2.Review based on risk profile and suitable asset allocation:
Once the customers understand the type and different categories of a mutual fund they will find it easy to review mutual fund. High returns most of the time comes with high volatility and if the customer does not like high volatility, then they should not be into high equity exposure. Equities are similar to investing in businesses, businesses are also exposed to different risks which make it volatile a growth-oriented segment.
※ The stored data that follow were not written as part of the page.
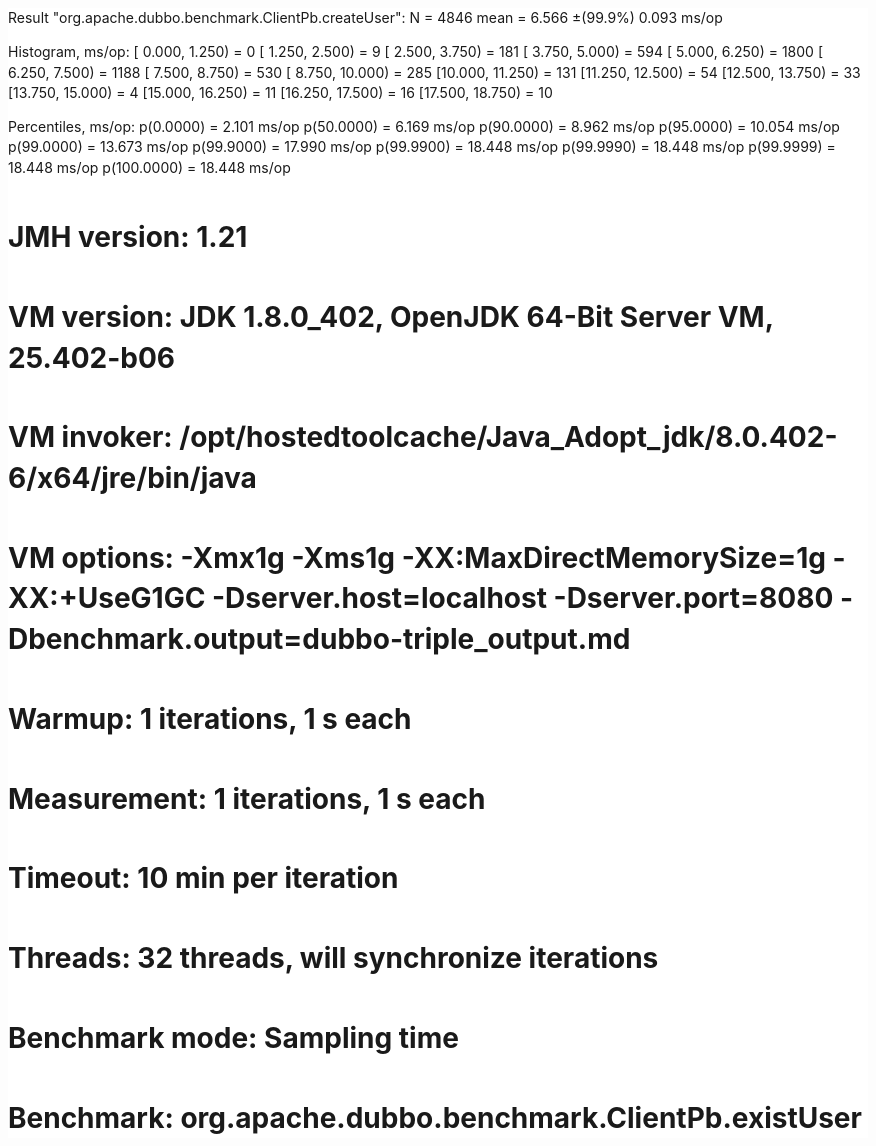 

Result "org.apache.dubbo.benchmark.ClientPb.createUser":
  N = 4846
  mean =      6.566 ±(99.9%) 0.093 ms/op

  Histogram, ms/op:
    [ 0.000,  1.250) = 0 
    [ 1.250,  2.500) = 9 
    [ 2.500,  3.750) = 181 
    [ 3.750,  5.000) = 594 
    [ 5.000,  6.250) = 1800 
    [ 6.250,  7.500) = 1188 
    [ 7.500,  8.750) = 530 
    [ 8.750, 10.000) = 285 
    [10.000, 11.250) = 131 
    [11.250, 12.500) = 54 
    [12.500, 13.750) = 33 
    [13.750, 15.000) = 4 
    [15.000, 16.250) = 11 
    [16.250, 17.500) = 16 
    [17.500, 18.750) = 10 

  Percentiles, ms/op:
      p(0.0000) =      2.101 ms/op
     p(50.0000) =      6.169 ms/op
     p(90.0000) =      8.962 ms/op
     p(95.0000) =     10.054 ms/op
     p(99.0000) =     13.673 ms/op
     p(99.9000) =     17.990 ms/op
     p(99.9900) =     18.448 ms/op
     p(99.9990) =     18.448 ms/op
     p(99.9999) =     18.448 ms/op
    p(100.0000) =     18.448 ms/op


# JMH version: 1.21
# VM version: JDK 1.8.0_402, OpenJDK 64-Bit Server VM, 25.402-b06
# VM invoker: /opt/hostedtoolcache/Java_Adopt_jdk/8.0.402-6/x64/jre/bin/java
# VM options: -Xmx1g -Xms1g -XX:MaxDirectMemorySize=1g -XX:+UseG1GC -Dserver.host=localhost -Dserver.port=8080 -Dbenchmark.output=dubbo-triple_output.md
# Warmup: 1 iterations, 1 s each
# Measurement: 1 iterations, 1 s each
# Timeout: 10 min per iteration
# Threads: 32 threads, will synchronize iterations
# Benchmark mode: Sampling time
# Benchmark: org.apache.dubbo.benchmark.ClientPb.existUser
3.Goal based investment review:
For short to medium term mutual funds, the investment portfolio should be as per the goal requirement. Review mutual fund on basis of goal is essential. The goals for a mutual fund change with age, for example, if the customer is in their retirement years, their goal will be to generate monthly income through their investment portfolio and not to keep it for a long term.
4.Cost based review:
Another way to review mutual fund is through a cost-based review. While selecting funds for an investment portfolio, the customer should go with the
funds that have lower expense ratios. Cost is one of the major factors that affect the total return on investment. Lower the cost, higher will be the return.
5.Returns based review:
It is important to check and compare the rolling returns of the fund for different time periods. Daily rolling returns show you a better picture of the fund and help while you review mutual fund.